During the beginning of the Early Classic period, the establishment of a royal dynasty marked Naachtun's initial sociopolitical and economic development with Tikal. Residential areas reached their maximal occupation during the Late Classic period. Also during the beginning of the Late Classic period, a political shift occurred as Calakmul established their rule on the East Plaza of Group B. Relations with Tikal were cut during this time then re-established during the Maax 3 phase (740-830 CE). By the Terminal Classic, Naachtun suffered a population loss leaving many of the residential structures abandoned. The population that remained settled in the Central and Southern Complexes located in Group B and remained there until the end of the 10th century.

Naachtun's population is believed to have used slash and burn agricultural methods as suggested by the archeological record.

== Site description ==
The site is quite large, with several Pyramid temples and Acropolis, linked with sacbeob, as well as 2 ballcourts. The central area of Naachtun includes a “concentration of monumental buildings placed atop a limestone ridge bordering a seasonal swamp, or bajo, to the north and a series of residential compounds of different sizes and compositions to the south.” The architecture of the monumental core covers approximately .29 km^{2} of land that is stretched on an east-west axis.
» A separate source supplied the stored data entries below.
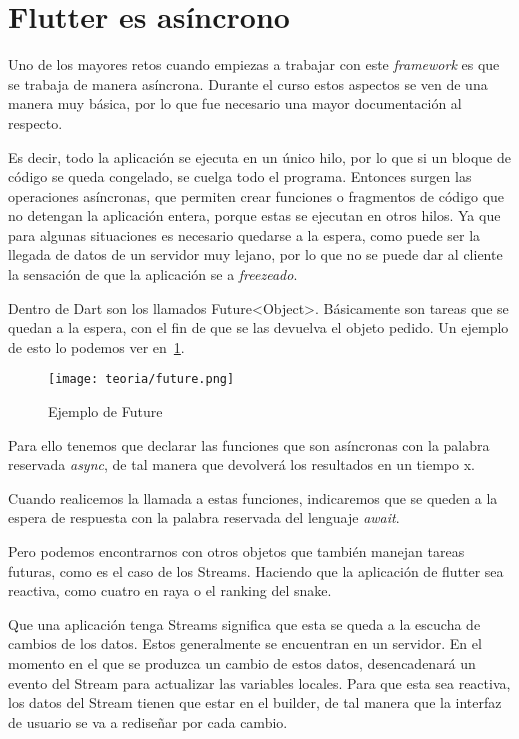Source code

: \section{Flutter es asíncrono}
Uno de los mayores retos cuando empiezas a trabajar con este \emph{framework} es que se trabaja de manera asíncrona. Durante el curso estos aspectos se ven de una manera muy básica, por lo que fue necesario una mayor documentación al respecto.

Es decir, todo la aplicación se ejecuta en un único hilo, por lo que si un bloque de código se queda congelado, se cuelga todo el programa. Entonces surgen las operaciones asíncronas, que permiten crear funciones o fragmentos de código que no detengan la aplicación entera, porque estas se ejecutan en otros hilos. Ya que para algunas situaciones es necesario quedarse a la espera, como puede ser la llegada de datos de un servidor muy lejano, por lo que no se puede dar al cliente la sensación de que la aplicación se a \emph{freezeado}.

Dentro de Dart son los llamados Future<Object>. Básicamente son tareas que se quedan a la espera, con el fin de que se las devuelva el objeto pedido. Un ejemplo de esto lo podemos ver en~\ref{fig:future}.

\begin{figure}[H]
	\centering
	\texttt{[image: teoria/future.png]}
	\caption{Ejemplo de Future}\label{fig:future}
\end{figure}

Para ello tenemos que declarar las funciones que son asíncronas con la palabra reservada \emph{async}, de tal manera que devolverá los resultados en un tiempo x.

Cuando realicemos la llamada a estas funciones, indicaremos que se queden a la espera de respuesta con la palabra reservada del lenguaje \emph{await}.

Pero podemos encontrarnos con otros objetos que también manejan tareas futuras, como es el caso de los Streams. Haciendo que la aplicación de flutter sea reactiva, como cuatro en raya o el ranking del snake.

Que una aplicación tenga Streams significa que esta se queda a la escucha de cambios de los datos. Estos generalmente se encuentran en un servidor. En el momento en el que se produzca un cambio de estos datos, desencadenará un evento del Stream para actualizar las variables locales.
Para que esta sea reactiva, los datos del Stream tienen que estar en el builder, de tal manera que la interfaz de usuario se va a rediseñar por cada cambio.

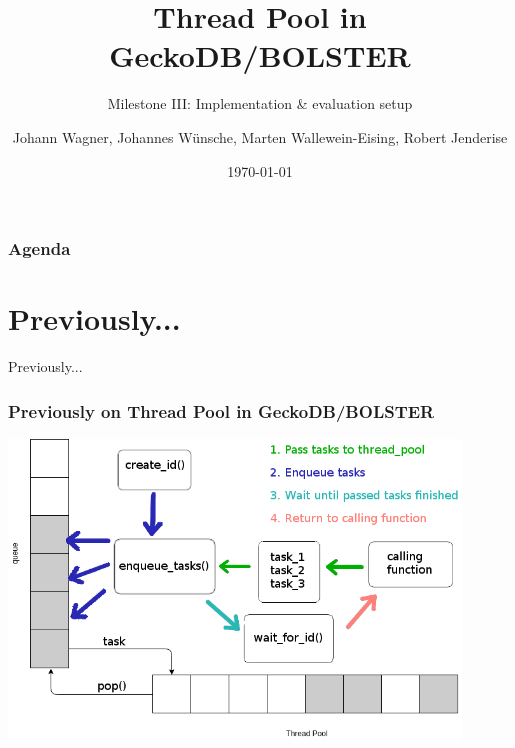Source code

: \documentclass{beamer}
\title{Thread Pool in GeckoDB/BOLSTER}
\subtitle{Milestone III: Implementation \& evaluation setup}
\author{Johann Wagner, Johannes Wünsche, Marten Wallewein-Eising, Robert Jenderise}
\date{\today}
\institute{Otto von Guericke University, Magdeburg}
\begin{document}
\begin{frame}[plain]
 \titlepage
\end{frame}

\section[Agenda]{}
	\begin{frame}
	\frametitle{Agenda}
	\tableofcontents
	\end{frame}

\section{Previously...}
\begin{frame}
	\begin{center}
		\huge Previously...
	\end{center}
\end{frame}

\begin{frame}
	\frametitle{Previously on Thread Pool in GeckoDB/BOLSTER}
	\begin{center}
		\includegraphics[width=0.9\textwidth]{img/pool_queue.png}
	\end{center}
\end{frame}
\end{document}
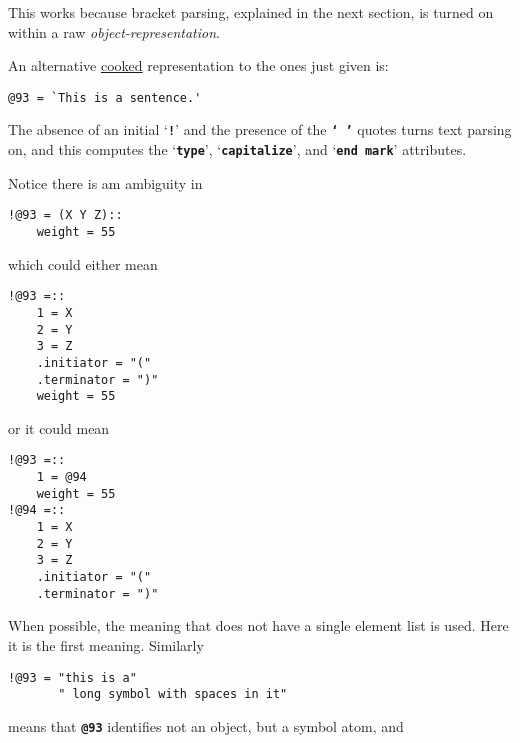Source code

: \documentclass[12pt]{article}
\newcommand{\TT}[1]{{\tt \bfseries #1}}
\newenvironment{indpar}[1][0.3in]%
	{\begin{list}{}%
		     {\setlength{\itemsep}{0in}%
		      \setlength{\topsep}{0in}%
		      \setlength{\parsep}{1ex}%
		      \setlength{\labelwidth}{#1}%
		      \setlength{\leftmargin}{#1}%
		      \addtolength{\leftmargin}{\labelsep}}%
	 \item}%
	{\end{list}}
\begin{document}
This works because bracket parsing, explained in the next section,
is turned on within a raw {\em object-representation}.

An alternative \underline{cooked} representation to the ones just
given is:

\begin{indpar}\begin{verbatim}
@93 = `This is a sentence.'
\end{verbatim}\end{indpar}

The absence of an initial `\TT{!}' and the presence of the \TT{`~'}
quotes turns text parsing on, and this
computes the `\TT{type}', `\TT{capitalize}', and `\TT{end mark}' attributes.

Notice there is am ambiguity in

\begin{indpar}\begin{verbatim}
!@93 = (X Y Z)::
    weight = 55
\end{verbatim}\end{indpar}

which could either mean

\begin{indpar}\begin{verbatim}
!@93 =::
    1 = X
    2 = Y
    3 = Z
    .initiator = "("
    .terminator = ")"
    weight = 55
\end{verbatim}\end{indpar}

or it could mean

\begin{indpar}\begin{verbatim}
!@93 =::
    1 = @94
    weight = 55
!@94 =::
    1 = X
    2 = Y
    3 = Z
    .initiator = "("
    .terminator = ")"
\end{verbatim}\end{indpar}

When possible, the meaning that does not have a single element list
is used.  Here it is the first meaning.  Similarly

\begin{indpar}\begin{verbatim}
!@93 = "this is a"
       " long symbol with spaces in it"
\end{verbatim}\end{indpar}

means that \TT{@93} identifies not an object, but a symbol
atom, and
\end{document}
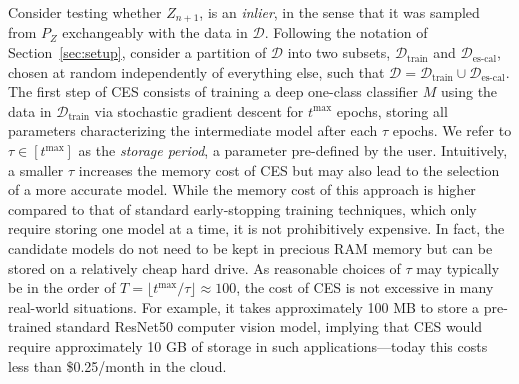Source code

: Consider testing whether $Z_{n+1}$, is an {\em inlier}, in the sense that it was sampled from $P_Z$ exchangeably with the data in $\mathcal{D}$.
Following the notation of Section~\ref{sec:setup}, consider a partition of $\mathcal{D}$ into two subsets, $\mathcal{D}_{\text{train}}$ and $\mathcal{D}_{\text{es-cal}}$, chosen at random independently of everything else, such that $\mathcal{D}=\mathcal{D}_{\text{train}} \cup \mathcal{D}_{\text{es-cal}}$.
The first step of CES consists of training a deep one-class classifier $M$ using the data in $\mathcal{D}_{\text{train}}$ via stochastic gradient descent for $t^{\text{max}}$ epochs, storing all parameters characterizing the intermediate model after each $\tau$ epochs. We refer to $\tau \in [t^{\text{max}}]$ as the {\em storage period}, a parameter pre-defined by the user.
Intuitively, a smaller $\tau$ increases the memory cost of CES but may also lead to the selection of a more accurate model.
While the memory cost of this approach is higher compared to that of standard early-stopping training techniques, which only require storing one model at a time, it is not prohibitively expensive.
In fact, the candidate models do not need to be kept in precious RAM memory but can be stored on a relatively cheap hard drive.
As reasonable choices of $\tau$ may typically be in the order of $T = \lfloor t^{\text{max}} / \tau \rfloor \approx 100$, the cost of CES is not excessive in many real-world situations.
For example, it takes approximately 100 MB to store a pre-trained standard ResNet50 computer vision model, implying that CES would require approximately 10 GB of storage in such applications---today this costs less than \$0.25/month in the cloud.


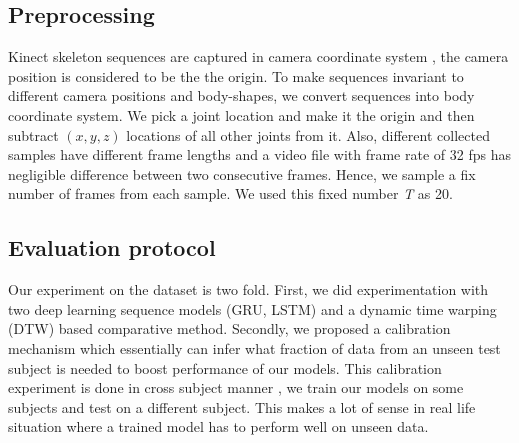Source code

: \documentclass[10pt,twocolumn,letterpaper]{article}
\begin{document}
\subsection{Preprocessing}
Kinect skeleton sequences are 
captured in camera coordinate system \ie, the 
camera position is considered to be the
the origin. To make sequences invariant to different 
camera positions and body-shapes, we convert sequences 
into body coordinate system. We pick a joint location 
and make it the 
origin and then  subtract $(x, y, z)$ locations of all
other joints from it. Also, different collected samples have
different frame lengths and a video file with frame rate of 32 fps has negligible difference between two consecutive frames. Hence, we sample 
a fix number of frames from each sample. We used this fixed number \textit{T} as  20. 



\subsection{Evaluation protocol}
\label{sec:ev_prot}
Our experiment on the dataset is two fold. First, we did experimentation 
with two deep learning sequence models (GRU, LSTM)  and a dynamic time warping (DTW) based comparative method. Secondly, we proposed a calibration mechanism which essentially can infer what fraction of data from an unseen test subject is needed to boost performance of our models. This calibration experiment is done in cross subject manner \eg, we train our models on some subjects and test on a different subject. This makes a lot of sense in real life situation where a trained model has to perform well on unseen data. 


\end{document}
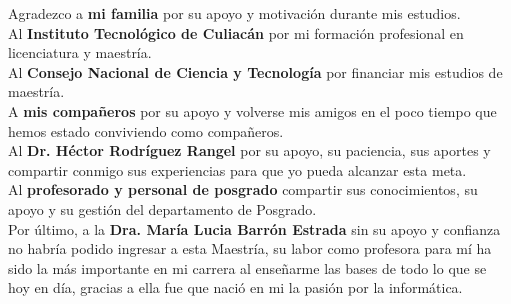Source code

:

\begin{spacing}{1.8}

\noindent Agradezco a \textbf{mi familia} por su apoyo y motivación durante mis estudios.
\\
\noindent Al \textbf{Instituto Tecnológico de Culiacán} por mi formación profesional en licenciatura y maestría.
\\
\noindent Al \textbf{Consejo Nacional de Ciencia y Tecnología} por financiar mis estudios de maestría.
\\
\noindent A \textbf{mis compañeros} por su apoyo y volverse mis amigos en el poco tiempo que hemos estado conviviendo como compañeros.
\\
\noindent Al \textbf{Dr. Héctor Rodríguez Rangel} por su apoyo, su paciencia, sus aportes y compartir conmigo sus experiencias para que yo pueda alcanzar esta meta.
\\
\noindent Al \textbf{profesorado y personal de posgrado} compartir sus conocimientos, su apoyo y su gestión del departamento de Posgrado.
\\
\noindent Por último, a la \textbf{Dra. María Lucia Barrón Estrada} sin su apoyo y confianza no habría podido ingresar a esta Maestría, su labor como profesora para mí ha sido la más importante en mi carrera al enseñarme las bases de todo lo que se hoy en día, gracias a ella fue que nació en mi la pasión por la informática.

\end{spacing} 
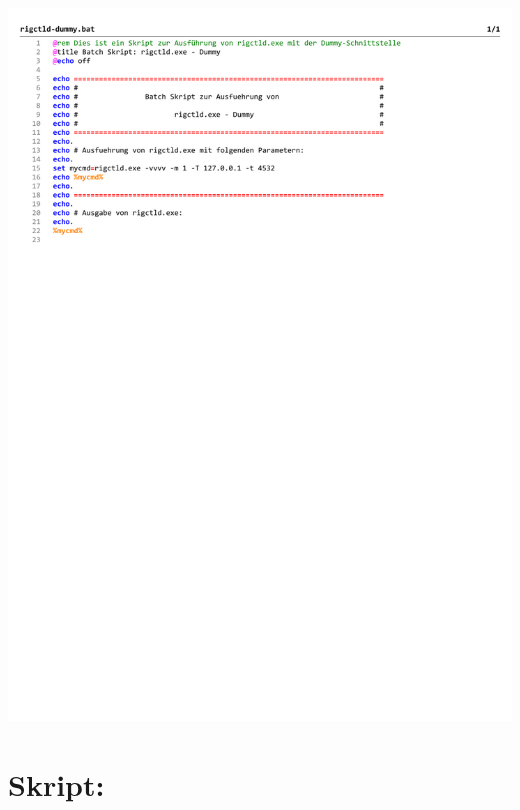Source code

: \begin{center}
	\includegraphics[width=1\textwidth]{./appendicies/rigctld-dummy}
\end{center}


\chapter{Skript: }
\label{chap:rotctlddummybat}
The most up to date research indicates that Naachtun started out as a small settlement during the Late Preclassic period, quickly grew during the Early Classic period and remained that way until the Terminal Classic period. The site is divided into three groups: Group A, Group B and Group C. The majority of the structures in Groups C and A were built during the Balam 2 phase (350–500 CE).

=== Group A ===
Group A includes three large plazas: the north, south and west plazas, a large E-Group, Structure XXVII (a pyramid), “La Perdida” (another pyramid), and “a walled compound housing several palatial structures.” There is also a ballcourt located next to Structures XIII and XIV.

=== Group B ===
Group B contains a maze of masonry residential structures situated on low platforms that surround several patios of different sizes, a Western, Central and Southern Complex, a pyramidal structure known as Structure XXV, Structure XXXVIII (a radial pyramid) and public structures (Structure 60-3 and 60-4), all arranged around two plazas: East Plaza and Plaza Río Bec. The East Plaza was associated with the residences of the elite and was located in the Western Complex.

=== Group C ===
Group C contains a group of several pyramidal buildings, a triadic group known as Structure I and a monumental acropolis. Structure I is linked to the ballcourt in Group A by a sacbeob.

=== Stelae ===
Archeologists have excavated 45 stelae from Naachtun. One specific stelae-Stela 18- “presents a gigantic women crushing a confined Ox-Te-Tun captive beneath her.” Stelae 18 is located on the terrace in front of Structure XXXVIII in Group B, on the east side of the main plaza. It is dated to the Late Classic period.